### Try it
Return every line of the entries that includes the word "look".

### Materials provided
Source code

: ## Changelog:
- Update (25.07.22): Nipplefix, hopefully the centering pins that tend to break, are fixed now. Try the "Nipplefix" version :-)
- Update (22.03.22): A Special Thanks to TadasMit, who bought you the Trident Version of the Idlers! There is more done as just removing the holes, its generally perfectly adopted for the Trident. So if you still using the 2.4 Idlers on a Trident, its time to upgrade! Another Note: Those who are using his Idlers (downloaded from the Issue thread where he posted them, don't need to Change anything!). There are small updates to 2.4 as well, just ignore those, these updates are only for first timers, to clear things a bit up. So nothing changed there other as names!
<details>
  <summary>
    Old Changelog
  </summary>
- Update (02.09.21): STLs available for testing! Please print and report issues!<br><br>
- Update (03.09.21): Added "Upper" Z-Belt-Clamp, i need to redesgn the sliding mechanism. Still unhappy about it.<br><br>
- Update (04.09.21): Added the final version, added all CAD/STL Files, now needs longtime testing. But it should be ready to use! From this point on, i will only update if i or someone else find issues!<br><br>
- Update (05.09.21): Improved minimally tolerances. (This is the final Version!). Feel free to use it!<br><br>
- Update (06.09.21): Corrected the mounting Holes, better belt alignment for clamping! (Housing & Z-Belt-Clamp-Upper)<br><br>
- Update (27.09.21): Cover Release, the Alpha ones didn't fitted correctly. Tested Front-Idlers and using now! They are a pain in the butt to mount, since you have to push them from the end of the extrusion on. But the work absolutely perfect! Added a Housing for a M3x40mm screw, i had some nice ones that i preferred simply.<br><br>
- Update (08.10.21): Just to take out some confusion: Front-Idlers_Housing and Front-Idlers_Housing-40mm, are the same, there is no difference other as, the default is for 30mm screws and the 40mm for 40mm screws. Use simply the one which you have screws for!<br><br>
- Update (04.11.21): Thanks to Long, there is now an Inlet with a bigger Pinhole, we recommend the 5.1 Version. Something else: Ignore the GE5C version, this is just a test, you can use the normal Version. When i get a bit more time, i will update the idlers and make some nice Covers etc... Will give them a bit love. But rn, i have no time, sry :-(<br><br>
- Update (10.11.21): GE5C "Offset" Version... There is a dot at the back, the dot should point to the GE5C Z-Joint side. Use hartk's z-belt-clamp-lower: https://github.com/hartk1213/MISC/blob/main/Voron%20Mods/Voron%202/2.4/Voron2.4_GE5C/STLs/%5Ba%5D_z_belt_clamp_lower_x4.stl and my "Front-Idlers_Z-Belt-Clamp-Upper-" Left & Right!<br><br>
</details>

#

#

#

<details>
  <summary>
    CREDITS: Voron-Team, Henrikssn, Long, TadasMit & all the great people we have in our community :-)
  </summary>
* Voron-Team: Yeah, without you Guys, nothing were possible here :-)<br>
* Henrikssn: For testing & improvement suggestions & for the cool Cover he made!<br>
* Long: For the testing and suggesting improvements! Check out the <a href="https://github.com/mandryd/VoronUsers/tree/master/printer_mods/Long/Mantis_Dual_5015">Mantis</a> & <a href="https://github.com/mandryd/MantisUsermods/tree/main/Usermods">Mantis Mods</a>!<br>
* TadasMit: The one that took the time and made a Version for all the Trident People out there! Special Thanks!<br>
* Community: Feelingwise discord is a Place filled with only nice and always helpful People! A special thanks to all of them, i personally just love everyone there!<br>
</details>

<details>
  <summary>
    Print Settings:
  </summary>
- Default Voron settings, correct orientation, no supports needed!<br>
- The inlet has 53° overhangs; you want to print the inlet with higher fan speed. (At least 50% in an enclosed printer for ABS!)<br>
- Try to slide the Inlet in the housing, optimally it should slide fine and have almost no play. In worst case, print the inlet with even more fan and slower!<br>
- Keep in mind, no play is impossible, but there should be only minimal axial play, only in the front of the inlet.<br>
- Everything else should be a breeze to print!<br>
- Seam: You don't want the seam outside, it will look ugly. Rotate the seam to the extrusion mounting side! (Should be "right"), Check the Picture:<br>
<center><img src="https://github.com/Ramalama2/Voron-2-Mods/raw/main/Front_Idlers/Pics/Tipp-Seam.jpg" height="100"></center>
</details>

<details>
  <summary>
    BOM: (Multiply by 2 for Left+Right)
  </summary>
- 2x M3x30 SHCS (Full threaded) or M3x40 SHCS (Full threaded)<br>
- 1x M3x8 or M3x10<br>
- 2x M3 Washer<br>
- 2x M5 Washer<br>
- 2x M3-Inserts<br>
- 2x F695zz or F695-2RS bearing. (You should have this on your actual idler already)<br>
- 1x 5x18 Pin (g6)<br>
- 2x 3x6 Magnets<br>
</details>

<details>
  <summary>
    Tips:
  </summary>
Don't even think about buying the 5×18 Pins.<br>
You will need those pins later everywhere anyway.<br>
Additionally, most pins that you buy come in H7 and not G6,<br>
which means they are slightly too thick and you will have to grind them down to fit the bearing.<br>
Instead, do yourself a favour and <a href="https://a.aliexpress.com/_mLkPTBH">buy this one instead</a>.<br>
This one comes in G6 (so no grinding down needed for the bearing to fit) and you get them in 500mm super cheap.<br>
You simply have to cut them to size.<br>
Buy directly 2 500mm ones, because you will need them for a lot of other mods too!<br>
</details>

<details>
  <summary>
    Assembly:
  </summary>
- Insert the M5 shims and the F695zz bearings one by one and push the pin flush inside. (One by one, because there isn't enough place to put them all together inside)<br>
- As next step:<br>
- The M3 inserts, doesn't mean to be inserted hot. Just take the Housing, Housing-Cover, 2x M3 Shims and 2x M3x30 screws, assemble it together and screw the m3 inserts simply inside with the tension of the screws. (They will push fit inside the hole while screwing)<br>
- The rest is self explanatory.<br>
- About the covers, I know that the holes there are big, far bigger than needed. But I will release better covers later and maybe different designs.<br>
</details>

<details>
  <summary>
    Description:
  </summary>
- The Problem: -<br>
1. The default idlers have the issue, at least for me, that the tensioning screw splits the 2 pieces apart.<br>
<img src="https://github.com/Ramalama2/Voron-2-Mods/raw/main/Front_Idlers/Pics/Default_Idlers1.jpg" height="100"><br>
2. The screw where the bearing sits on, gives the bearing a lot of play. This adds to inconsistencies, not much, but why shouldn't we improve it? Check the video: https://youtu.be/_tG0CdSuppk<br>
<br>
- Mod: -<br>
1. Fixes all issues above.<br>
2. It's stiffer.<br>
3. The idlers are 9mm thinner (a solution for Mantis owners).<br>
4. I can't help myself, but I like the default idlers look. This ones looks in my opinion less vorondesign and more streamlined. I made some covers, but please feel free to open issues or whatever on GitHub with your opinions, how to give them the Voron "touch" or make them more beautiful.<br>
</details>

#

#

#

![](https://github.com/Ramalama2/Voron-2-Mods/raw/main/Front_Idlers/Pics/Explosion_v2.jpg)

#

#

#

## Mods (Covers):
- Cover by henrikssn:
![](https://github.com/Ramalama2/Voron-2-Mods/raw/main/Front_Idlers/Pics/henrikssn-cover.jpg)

### Task output
- Seam: You don't want the seam outside, it will look ugly. Rotate the seam to the extrusion mounting side! (Should be "right"), Check the Picture:<br>
4. I can't help myself, but I like the default idlers look. This ones looks in my opinion less vorondesign and more streamlined. I made some covers, but please feel free to open issues or whatever on GitHub with your opinions, how to give them the Voron "touch" or make them more beautiful.<br>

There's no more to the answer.